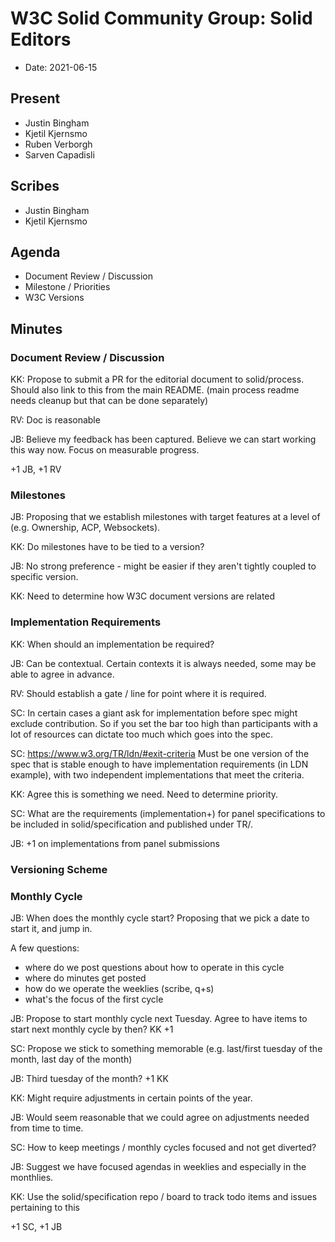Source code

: # W3C Solid Community Group: Solid Editors

* Date: 2021-06-15

## Present

- Justin Bingham
- Kjetil Kjernsmo
- Ruben Verborgh
- Sarven Capadisli

## Scribes

- Justin Bingham
- Kjetil Kjernsmo

## Agenda

- Document Review / Discussion
- Milestone / Priorities
- W3C Versions

## Minutes

### Document Review / Discussion

KK: Propose to submit a PR for the editorial document to solid/process. Should also link to this from the main README. (main process readme needs cleanup but that can be done separately)

RV: Doc is reasonable

JB: Believe my feedback has been captured. Believe we can start working this way now. Focus on measurable progress.

+1 JB, +1 RV

### Milestones

JB: Proposing that we establish milestones with target features at a level of (e.g. Ownership, ACP, Websockets).

KK: Do milestones have to be tied to a version?

JB: No strong preference - might be easier if they aren't tightly coupled to specific version.

KK: Need to determine how W3C document versions are related

### Implementation Requirements

KK: When should an implementation be required?

JB: Can be contextual. Certain contexts it is always needed, some may be able to agree in advance.

RV: Should establish a gate / line for point where it is required.

SC: In certain cases a giant ask for implementation before spec might exclude contribution. So if you set the bar too high than participants with a lot of resources can dictate too much which goes into the spec.

SC: https://www.w3.org/TR/ldn/#exit-criteria
Must be one version of the spec that is stable enough to have implementation requirements (in LDN example), with two independent implementations that meet the criteria.

KK: Agree this is something we need. Need to determine priority.

SC: What are the requirements (implementation+) for panel specifications to be included in solid/specification and published under TR/.

JB: +1 on implementations from panel submissions

### Versioning Scheme



### Monthly Cycle

JB: When does the monthly cycle start? Proposing that we pick a date to start it, and jump in.

A few questions:
- where do we post questions about how to operate in this cycle
- where do minutes get posted
- how do we operate the weeklies (scribe, q+s)
- what's the focus of the first cycle

JB: Propose to start monthly cycle next Tuesday. Agree to have items to start next monthly cycle by then? KK +1

SC: Propose we stick to something memorable (e.g. last/first tuesday of the month, last day of the month)

JB: Third tuesday of the month?  +1 KK

KK: Might require adjustments in certain points of the year.

JB: Would seem reasonable that we could agree on adjustments needed from time to time.

SC: How to keep meetings / monthly cycles focused and not get diverted?

JB: Suggest we have focused agendas in weeklies and especially in the monthlies.

KK: Use the solid/specification repo / board to track todo items and issues pertaining to this

+1 SC, +1 JB
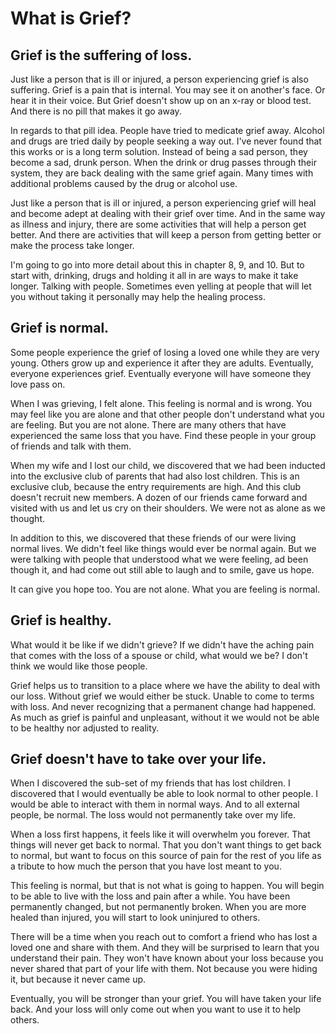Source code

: # What is Grief?

## Grief is the suffering of loss.

Just like a person that is ill or injured, a person experiencing grief is also suffering. Grief is a pain that is internal. You may see it on another's face. Or hear it in their voice. But Grief doesn't show up on an x-ray or blood test. And there is no pill that makes it go away.

In regards to that pill idea. People have tried to medicate grief away. Alcohol and drugs are tried daily by people seeking a way out. I've never found that this works or is a long term solution. Instead of being a sad person, they become a sad, drunk person. When the drink or drug passes through their system, they are back dealing with the same grief again. Many times with additional problems caused by the drug or alcohol use.

Just like a person that is ill or injured, a person experiencing grief will heal and become adept at dealing with their grief over time. And in the same way as illness and injury, there are some activities that will help a person get better. And there are activities that will keep a person from getting better or make the process take longer.

I'm going to go into more detail about this in chapter 8, 9, and 10. But to start with, drinking, drugs and holding it all in are ways to make it take longer. Talking with people. Sometimes even yelling at people that will let you without taking it personally may help the healing process.

## Grief is normal.

Some people experience the grief of losing a loved one while they are very young. Others grow up and experience it after they are adults. Eventually, everyone experiences grief. Eventually everyone will have someone they love pass on.

When I was grieving, I felt alone. This feeling is normal and is wrong. You may feel like you are alone and that other people don't understand what you are feeling. But you are not alone. There are many others that have experienced the same loss that you have. Find these people in your group of friends and talk with them.

When my wife and I lost our child, we discovered that we had been inducted into the exclusive club of parents that had also lost children. This is an exclusive club, because the entry requirements are high. And this club doesn't recruit new members. A dozen of our friends came forward and visited with us and let us cry on their shoulders. We were not as alone as we thought.

In addition to this, we discovered that these friends of our were living normal lives. We didn't feel like things would ever be normal again. But we were talking with people that understood what we were feeling, ad been though it, and had come out still able to laugh and to smile, gave us hope.

It can give you hope too. You are not alone. What you are feeling is normal.

## Grief is healthy.

What would it be like if we didn't grieve? If we didn't have the aching pain that comes with the loss of a spouse or child, what would we be? I don't think we would like those people.

Grief helps us to transition to a place where we have the ability to deal with our loss. Without grief we would either be stuck. Unable to come to terms with loss. And never recognizing that a permanent change had happened. As much as grief is painful and unpleasant, without it we would not be able to be healthy nor adjusted to reality.

## Grief doesn't have to take over your life.

When I discovered the sub-set of my friends that has lost children. I discovered that I would eventually be able to look normal to other people. I would be able to interact with them in normal ways. And to all external people, be normal. The loss would not permanently take over my life.

When a loss first happens, it feels like it will overwhelm you forever. That things will never get back to normal. That you don't want things to get back to normal, but want to focus on this source of pain for the rest of you life as a tribute to how much the person that you have lost meant to you.

This feeling is normal, but that is not what is going to happen. You will begin to be able to live with the loss and pain after a while. You have been permanently changed, but not permanently broken. When you are more healed than injured, you will start to look uninjured to others.

There will be a time when you reach out to comfort a friend who has lost a loved one and share with them. And they will be surprised to learn that you understand their pain. They won't have known about your loss because you never shared that part of your life with them. Not because you were hiding it, but because it never came up.

Eventually, you will be stronger than your grief. You will have taken your life back. And your loss will only come out when you want to use it to help others. 
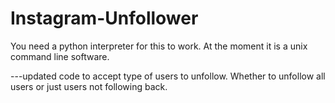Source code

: # Instagram-Unfollower

You need a python interpreter for this to work.
At the moment it is a unix command line software.


---updated code to accept type of users to unfollow. Whether to unfollow all users or just users not following back.
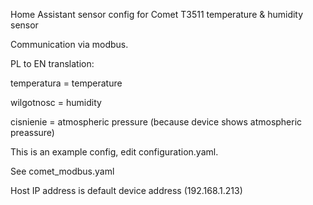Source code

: Home Assistant sensor config for Comet T3511 temperature & humidity sensor

Communication via modbus.

PL to EN translation:

temperatura = temperature

wilgotnosc = humidity

cisnienie = atmospheric pressure (because device shows atmospheric preassure)

This is an example config, edit configuration.yaml.

See comet_modbus.yaml

Host IP address is default device address (192.168.1.213)
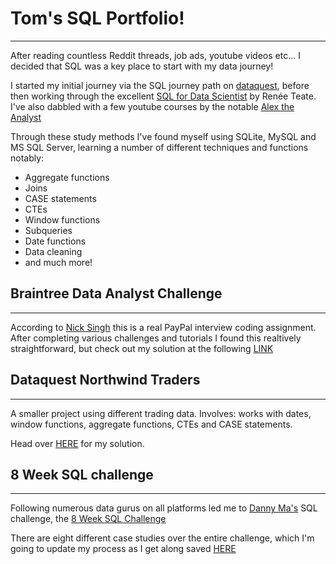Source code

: # Tom's SQL Portfolio!
***

After reading countless Reddit threads, job ads, youtube videos etc... I decided that SQL was a key place to start with my data journey!

I started my initial journey via the SQL journey path on [dataquest](https://www.dataquest.io/), before then working through the excellent [SQL for Data Scientist](https://sqlfordatascientists.com/) by Renée Teate. I've also dabbled with a few youtube courses by the notable [Alex the Analyst](https://www.youtube.com/c/alextheanalyst)

Through these study methods I've found myself using SQLite, MySQL and MS SQL Server, learning a number of different techniques and functions notably:

- Aggregate functions
- Joins
- CASE statements
- CTEs
- Window functions
- Subqueries
- Date functions
- Data cleaning
- and much more!

## Braintree Data Analyst Challenge
***

According to [Nick Singh](linkedin.com/in/nick-singh-tech/) this is a real PayPal interview coding assignment. After completing various challenges and tutorials I found this realtively straightforward, but check out my solution at the following [LINK](https://github.com/TJBRocker/SQL-Portfolio/tree/main/Braintree%20Data%20Analyst%20Challenge)

## Dataquest Northwind Traders
***
A smaller project using different trading data. Involves: works with dates, window functions, aggregate functions, CTEs and CASE statements.

Head over [HERE](https://github.com/TJBRocker/SQL-Portfolio/blob/main/DataQuest/Northwind/solution.md) for my solution.

## 8 Week SQL challenge
***

Following numerous data gurus on all platforms led me to [Danny Ma's](https://www.linkedin.com/in/datawithdanny) SQL challenge, the [8 Week SQL Challenge](https://8weeksqlchallenge.com/)

There are eight different case studies over the entire challenge, which I'm going to update my process as I get along saved [HERE](https://github.com/TJBRocker/SQL-Portfolio/tree/main/8%20Week%20SQL%20Challenge)

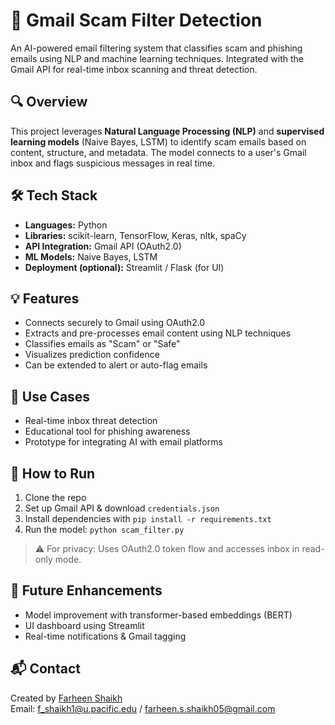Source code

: # 📩 Gmail Scam Filter Detection

An AI-powered email filtering system that classifies scam and phishing emails using NLP and machine learning techniques. Integrated with the Gmail API for real-time inbox scanning and threat detection.

## 🔍 Overview

This project leverages **Natural Language Processing (NLP)** and **supervised learning models** (Naive Bayes, LSTM) to identify scam emails based on content, structure, and metadata. The model connects to a user's Gmail inbox and flags suspicious messages in real time.

## 🛠️ Tech Stack

- **Languages:** Python  
- **Libraries:** scikit-learn, TensorFlow, Keras, nltk, spaCy  
- **API Integration:** Gmail API (OAuth2.0)  
- **ML Models:** Naive Bayes, LSTM  
- **Deployment (optional):** Streamlit / Flask (for UI)

## 💡 Features

- Connects securely to Gmail using OAuth2.0
- Extracts and pre-processes email content using NLP techniques
- Classifies emails as "Scam" or "Safe"
- Visualizes prediction confidence
- Can be extended to alert or auto-flag emails

## 📁 Use Cases

- Real-time inbox threat detection  
- Educational tool for phishing awareness  
- Prototype for integrating AI with email platforms

## 🚀 How to Run

1. Clone the repo  
2. Set up Gmail API & download `credentials.json`  
3. Install dependencies with `pip install -r requirements.txt`  
4. Run the model: `python scam_filter.py`

> ⚠️ For privacy: Uses OAuth2.0 token flow and accesses inbox in read-only mode.

## 🧠 Future Enhancements

- Model improvement with transformer-based embeddings (BERT)  
- UI dashboard using Streamlit  
- Real-time notifications & Gmail tagging

## 📬 Contact

Created by [Farheen Shaikh](https://www.linkedin.com/in/farheen-shaikh0509)  
Email: f_shaikh1@u.pacific.edu / farheen.s.shaikh05@gmail.com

• **What this task involves**
Above are the entries. Copy exactly the part that opens with the line containing "- **Deployment (optional):**" and closes with the line containing "## 🧠 Future Enhancements", and no more.

• **Task result**
- **Deployment (optional):** Streamlit / Flask (for UI)

## 💡 Features

- Connects securely to Gmail using OAuth2.0
- Extracts and pre-processes email content using NLP techniques
- Classifies emails as "Scam" or "Safe"
- Visualizes prediction confidence
- Can be extended to alert or auto-flag emails

## 📁 Use Cases

- Real-time inbox threat detection  
- Educational tool for phishing awareness  
- Prototype for integrating AI with email platforms

## 🚀 How to Run

1. Clone the repo  
2. Set up Gmail API & download `credentials.json`  
3. Install dependencies with `pip install -r requirements.txt`  
4. Run the model: `python scam_filter.py`

> ⚠️ For privacy: Uses OAuth2.0 token flow and accesses inbox in read-only mode.

## 🧠 Future Enhancements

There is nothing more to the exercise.